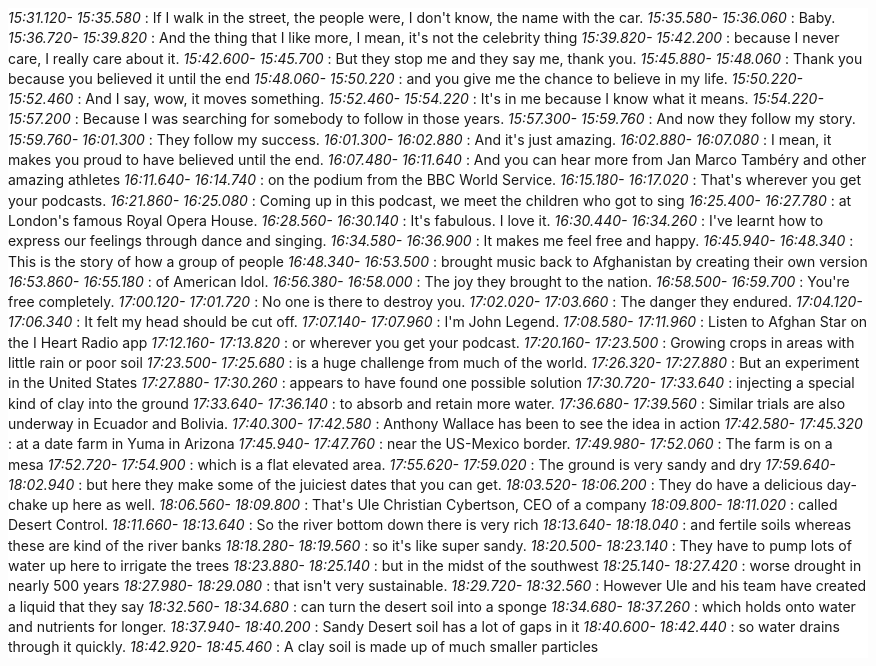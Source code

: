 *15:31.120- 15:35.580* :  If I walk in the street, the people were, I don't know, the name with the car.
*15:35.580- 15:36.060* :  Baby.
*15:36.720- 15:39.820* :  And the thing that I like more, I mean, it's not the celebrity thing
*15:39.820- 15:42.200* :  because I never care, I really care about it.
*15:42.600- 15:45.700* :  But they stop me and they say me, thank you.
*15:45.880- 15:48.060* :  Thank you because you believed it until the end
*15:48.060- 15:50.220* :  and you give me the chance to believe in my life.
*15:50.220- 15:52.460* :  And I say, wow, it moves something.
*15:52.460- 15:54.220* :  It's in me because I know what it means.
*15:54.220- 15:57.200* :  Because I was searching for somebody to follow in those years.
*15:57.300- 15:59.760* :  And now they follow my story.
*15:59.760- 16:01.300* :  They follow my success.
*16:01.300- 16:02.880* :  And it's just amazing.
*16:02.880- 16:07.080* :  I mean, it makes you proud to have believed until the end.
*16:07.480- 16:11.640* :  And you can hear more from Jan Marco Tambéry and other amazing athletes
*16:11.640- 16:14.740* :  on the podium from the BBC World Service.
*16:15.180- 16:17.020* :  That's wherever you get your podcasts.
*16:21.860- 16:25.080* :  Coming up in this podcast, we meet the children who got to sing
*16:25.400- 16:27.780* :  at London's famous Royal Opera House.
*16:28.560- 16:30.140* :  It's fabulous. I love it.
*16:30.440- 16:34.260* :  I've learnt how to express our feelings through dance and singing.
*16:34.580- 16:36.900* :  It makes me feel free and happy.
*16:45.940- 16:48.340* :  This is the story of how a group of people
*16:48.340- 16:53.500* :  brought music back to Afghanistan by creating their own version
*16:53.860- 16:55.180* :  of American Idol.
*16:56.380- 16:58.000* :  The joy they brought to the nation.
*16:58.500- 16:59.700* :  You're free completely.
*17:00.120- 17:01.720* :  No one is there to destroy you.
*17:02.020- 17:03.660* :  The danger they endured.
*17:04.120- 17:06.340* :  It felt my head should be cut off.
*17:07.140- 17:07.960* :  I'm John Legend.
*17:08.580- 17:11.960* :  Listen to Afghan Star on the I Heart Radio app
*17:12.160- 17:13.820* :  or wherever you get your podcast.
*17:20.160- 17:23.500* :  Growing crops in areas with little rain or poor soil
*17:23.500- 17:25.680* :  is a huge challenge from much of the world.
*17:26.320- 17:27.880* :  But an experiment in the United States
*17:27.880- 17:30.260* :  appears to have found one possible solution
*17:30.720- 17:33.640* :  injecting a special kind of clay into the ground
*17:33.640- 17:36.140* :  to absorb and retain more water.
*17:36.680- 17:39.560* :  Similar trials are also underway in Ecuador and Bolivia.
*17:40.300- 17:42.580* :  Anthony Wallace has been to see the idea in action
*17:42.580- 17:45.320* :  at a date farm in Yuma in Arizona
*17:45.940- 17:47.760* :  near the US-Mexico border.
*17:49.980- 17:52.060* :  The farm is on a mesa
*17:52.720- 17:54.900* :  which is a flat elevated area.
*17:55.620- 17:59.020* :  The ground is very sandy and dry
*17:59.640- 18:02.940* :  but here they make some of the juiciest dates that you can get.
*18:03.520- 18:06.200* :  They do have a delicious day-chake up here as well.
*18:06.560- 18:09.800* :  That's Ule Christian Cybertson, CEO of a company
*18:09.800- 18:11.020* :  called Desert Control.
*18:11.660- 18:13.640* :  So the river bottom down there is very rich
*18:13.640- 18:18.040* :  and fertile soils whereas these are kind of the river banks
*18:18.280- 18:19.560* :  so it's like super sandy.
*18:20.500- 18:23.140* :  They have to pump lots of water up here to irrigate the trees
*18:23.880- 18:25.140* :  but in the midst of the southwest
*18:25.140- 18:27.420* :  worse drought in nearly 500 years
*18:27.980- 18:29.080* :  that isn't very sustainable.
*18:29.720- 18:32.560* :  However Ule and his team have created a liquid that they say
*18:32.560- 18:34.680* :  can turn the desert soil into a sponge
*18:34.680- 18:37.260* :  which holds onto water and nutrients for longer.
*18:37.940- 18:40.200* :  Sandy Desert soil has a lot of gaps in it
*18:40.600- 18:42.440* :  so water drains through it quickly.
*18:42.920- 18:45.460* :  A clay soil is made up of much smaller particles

§

What this task involves:
Each line from the one containing "called Desert Control." to the close of the records must appear in the output exactly, and no other line.

Solution to this problem:
*18:09.800- 18:11.020* :  called Desert Control.
*18:11.660- 18:13.640* :  So the river bottom down there is very rich
*18:13.640- 18:18.040* :  and fertile soils whereas these are kind of the river banks
*18:18.280- 18:19.560* :  so it's like super sandy.
*18:20.500- 18:23.140* :  They have to pump lots of water up here to irrigate the trees
*18:23.880- 18:25.140* :  but in the midst of the southwest
*18:25.140- 18:27.420* :  worse drought in nearly 500 years
*18:27.980- 18:29.080* :  that isn't very sustainable.
*18:29.720- 18:32.560* :  However Ule and his team have created a liquid that they say
*18:32.560- 18:34.680* :  can turn the desert soil into a sponge
*18:34.680- 18:37.260* :  which holds onto water and nutrients for longer.
*18:37.940- 18:40.200* :  Sandy Desert soil has a lot of gaps in it
*18:40.600- 18:42.440* :  so water drains through it quickly.
*18:42.920- 18:45.460* :  A clay soil is made up of much smaller particles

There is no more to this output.